Putting the celebrations of the coming year in the context of a reflection on the Church, as proposed by the Council, I am anxious above all to encourage a deeper understanding of the proper role which the Ukrainian Greek Catholic Church is called to play today in the ecumenical movement.
6. There are those who see the existence of the Eastern Catholic Churches as a difficulty on the road of ecumenism. The Second Vatican Council did not fail to face this problem, indicating possibilities for solutions both in the Decree on Ecumenism Unitatis redintegratio, and in the Decree Orientalium Ecclesiarum, which was specifically dedicated to these Churches. Both documents reflect a spirit of ecumenical dialogue with the Eastern Churches not in full communion with the See of Rome, in such a way that the richness which the other Churches share with the Catholic Church can be appreciated, and that the quest for an ever fuller and deeper communion may be founded on this shared richness. In fact,"ecumenism is directed precisely to making the partial communion existing between Christians grow towards full communion in truth and charity". 
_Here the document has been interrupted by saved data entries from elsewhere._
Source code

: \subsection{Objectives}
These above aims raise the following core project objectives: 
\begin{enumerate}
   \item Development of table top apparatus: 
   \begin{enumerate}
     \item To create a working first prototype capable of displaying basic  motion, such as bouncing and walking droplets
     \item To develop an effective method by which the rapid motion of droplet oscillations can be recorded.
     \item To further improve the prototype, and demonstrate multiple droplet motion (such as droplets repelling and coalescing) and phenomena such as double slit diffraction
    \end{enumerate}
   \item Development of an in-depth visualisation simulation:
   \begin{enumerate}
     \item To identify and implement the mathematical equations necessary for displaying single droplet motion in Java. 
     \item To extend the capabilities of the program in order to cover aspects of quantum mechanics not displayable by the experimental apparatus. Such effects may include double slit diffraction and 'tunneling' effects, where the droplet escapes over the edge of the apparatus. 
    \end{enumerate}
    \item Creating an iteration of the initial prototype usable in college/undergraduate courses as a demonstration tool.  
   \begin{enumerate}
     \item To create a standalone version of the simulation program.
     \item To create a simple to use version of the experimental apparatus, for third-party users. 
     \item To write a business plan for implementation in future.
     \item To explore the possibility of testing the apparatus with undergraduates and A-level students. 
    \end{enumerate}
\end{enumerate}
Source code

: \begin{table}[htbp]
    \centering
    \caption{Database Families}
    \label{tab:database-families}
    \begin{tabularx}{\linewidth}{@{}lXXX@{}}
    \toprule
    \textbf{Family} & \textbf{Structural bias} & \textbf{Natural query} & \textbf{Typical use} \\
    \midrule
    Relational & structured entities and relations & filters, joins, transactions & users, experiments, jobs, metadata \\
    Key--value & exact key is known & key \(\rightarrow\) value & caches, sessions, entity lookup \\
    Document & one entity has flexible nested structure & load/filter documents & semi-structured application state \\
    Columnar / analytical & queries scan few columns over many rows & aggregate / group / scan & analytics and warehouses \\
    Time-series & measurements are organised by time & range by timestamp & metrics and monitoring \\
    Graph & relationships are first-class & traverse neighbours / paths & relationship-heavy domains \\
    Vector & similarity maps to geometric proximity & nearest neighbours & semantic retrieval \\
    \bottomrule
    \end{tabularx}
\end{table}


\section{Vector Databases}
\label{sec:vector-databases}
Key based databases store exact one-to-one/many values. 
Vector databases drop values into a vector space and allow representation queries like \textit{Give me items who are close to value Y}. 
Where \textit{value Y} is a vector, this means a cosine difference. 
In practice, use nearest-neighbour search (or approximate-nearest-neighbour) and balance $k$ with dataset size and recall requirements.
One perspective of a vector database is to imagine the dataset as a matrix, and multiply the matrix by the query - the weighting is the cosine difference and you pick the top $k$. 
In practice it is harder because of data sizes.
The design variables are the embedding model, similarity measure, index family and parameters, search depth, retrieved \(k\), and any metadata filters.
To promote dialogue with the Byzantine Orthodox Churches, there was set up, after the Second Vatican Council, a special Mixed Commission which also included among its members representatives of the Eastern Catholic Churches.
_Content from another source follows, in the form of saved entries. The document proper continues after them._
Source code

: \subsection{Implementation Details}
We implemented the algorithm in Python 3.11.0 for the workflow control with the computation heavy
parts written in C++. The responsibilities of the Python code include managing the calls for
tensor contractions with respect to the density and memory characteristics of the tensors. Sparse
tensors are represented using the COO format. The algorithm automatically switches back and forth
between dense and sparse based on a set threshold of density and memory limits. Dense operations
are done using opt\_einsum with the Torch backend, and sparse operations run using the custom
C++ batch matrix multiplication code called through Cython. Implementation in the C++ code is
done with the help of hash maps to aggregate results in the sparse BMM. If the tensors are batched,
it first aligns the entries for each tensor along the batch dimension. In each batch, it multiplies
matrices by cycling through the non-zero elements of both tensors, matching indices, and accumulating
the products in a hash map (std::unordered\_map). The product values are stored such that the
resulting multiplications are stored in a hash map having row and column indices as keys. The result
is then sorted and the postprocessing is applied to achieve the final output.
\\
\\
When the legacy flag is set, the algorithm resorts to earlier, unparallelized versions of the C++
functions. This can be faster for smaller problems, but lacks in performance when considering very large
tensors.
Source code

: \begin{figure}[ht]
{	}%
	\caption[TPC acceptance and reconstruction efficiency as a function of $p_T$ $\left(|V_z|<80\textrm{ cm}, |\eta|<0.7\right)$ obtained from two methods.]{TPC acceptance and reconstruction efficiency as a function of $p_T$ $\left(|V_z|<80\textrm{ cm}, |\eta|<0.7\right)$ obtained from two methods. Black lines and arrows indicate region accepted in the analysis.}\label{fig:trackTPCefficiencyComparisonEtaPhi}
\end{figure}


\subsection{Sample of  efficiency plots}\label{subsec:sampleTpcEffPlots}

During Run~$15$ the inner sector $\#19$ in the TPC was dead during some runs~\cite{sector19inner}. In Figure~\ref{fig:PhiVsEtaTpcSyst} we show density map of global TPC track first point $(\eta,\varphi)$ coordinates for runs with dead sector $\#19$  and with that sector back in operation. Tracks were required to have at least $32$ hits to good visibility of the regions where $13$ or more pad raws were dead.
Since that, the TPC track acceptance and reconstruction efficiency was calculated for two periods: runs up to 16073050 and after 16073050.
In various documents efforts have been made to arrive at a deeper and greater understanding between the Orthodox Churches and the Eastern Catholic Churches, efforts which have not been without positive results. In my Apostolic Letter Orientale lumen  and in my Encyclical Letter Ut unum sint  I have already written of the elements of sanctification and truth  common to Eastern and Western Christianity, and of the desirable path to follow in the search for full communion between the Catholic Church and the Orthodox Churches, in the light of the greater ecclesiological understanding brought about by the Second Vatican Council: "Today we know that unity can be achieved through the love of God only if the Churches want it together, in full respect for the traditions of each and for necessary autonomy. We know that this can take place only on the basis of the love of Churches which feel increasingly called to manifest the one Church of Christ, born from one Baptism and from one Eucharist, and which want to be sisters".  The deepening of knowledge of the doctrine on the Church, brought about by the Council and continuing since the Council, has marked out what can be called a new path on the journey to unity: the path of the dialogue of truth nourished and sustained by the dialogue of charity (cf. Eph 4: 15).
7. The shift from an underground existence has meant a radical change in the situation of the Ukrainian Greek Catholic Church: this Church has found itself facing the grave problems of rebuilding the structures of which it had been completely deprived and, more generally, it has had to commit itself to rediscovering itself fully, not only from within, but also in relation to the other Churches.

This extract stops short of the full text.